* [What to produce]: You are asked to filter the data below and copy every line holding "response".

* [Supplied data]:
+ + + + + + +

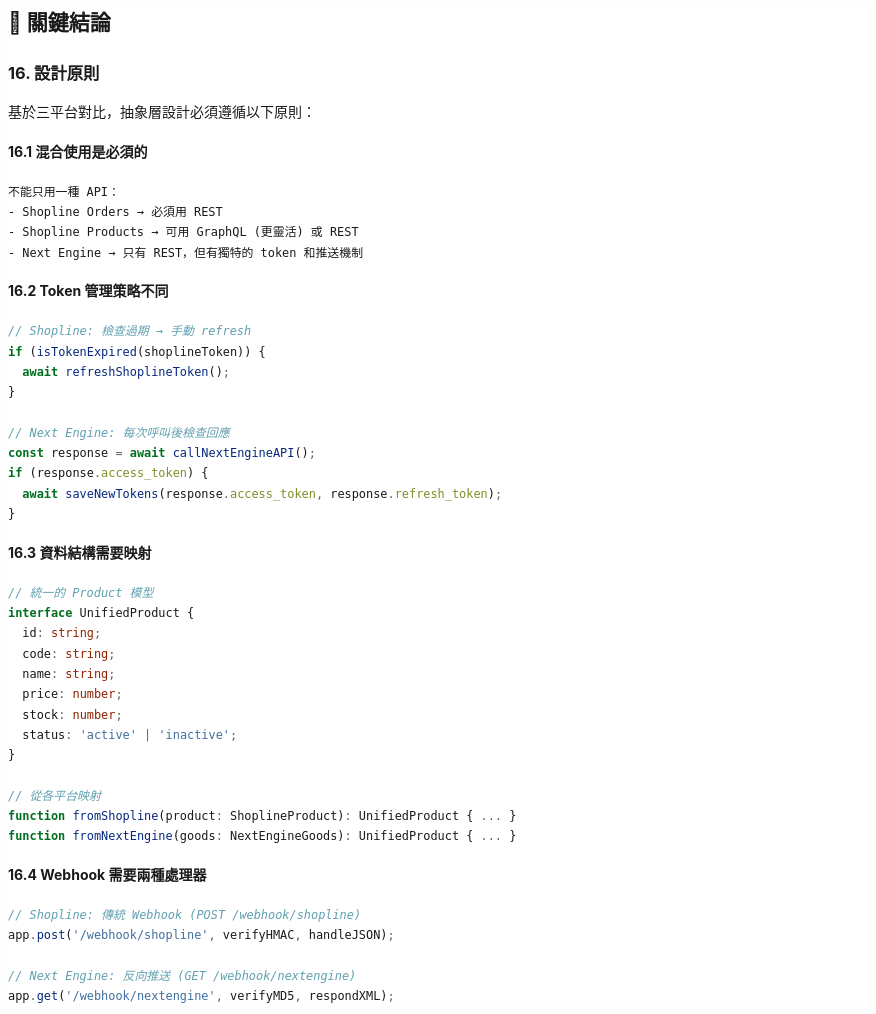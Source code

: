 
## 🔑 關鍵結論

### 16. 設計原則

基於三平台對比，抽象層設計必須遵循以下原則：

#### 16.1 **混合使用是必須的**

```
不能只用一種 API：
- Shopline Orders → 必須用 REST
- Shopline Products → 可用 GraphQL (更靈活) 或 REST
- Next Engine → 只有 REST，但有獨特的 token 和推送機制
```

#### 16.2 **Token 管理策略不同**

```typescript
// Shopline: 檢查過期 → 手動 refresh
if (isTokenExpired(shoplineToken)) {
  await refreshShoplineToken();
}

// Next Engine: 每次呼叫後檢查回應
const response = await callNextEngineAPI();
if (response.access_token) {
  await saveNewTokens(response.access_token, response.refresh_token);
}
```

#### 16.3 **資料結構需要映射**

```typescript
// 統一的 Product 模型
interface UnifiedProduct {
  id: string;
  code: string;
  name: string;
  price: number;
  stock: number;
  status: 'active' | 'inactive';
}

// 從各平台映射
function fromShopline(product: ShoplineProduct): UnifiedProduct { ... }
function fromNextEngine(goods: NextEngineGoods): UnifiedProduct { ... }
```

#### 16.4 **Webhook 需要兩種處理器**

```typescript
// Shopline: 傳統 Webhook (POST /webhook/shopline)
app.post('/webhook/shopline', verifyHMAC, handleJSON);

// Next Engine: 反向推送 (GET /webhook/nextengine)
app.get('/webhook/nextengine', verifyMD5, respondXML);
```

+ + + + + + +

* [Solution for this exercise]:
const response = await callNextEngineAPI();
if (response.access_token) {
  await saveNewTokens(response.access_token, response.refresh_token);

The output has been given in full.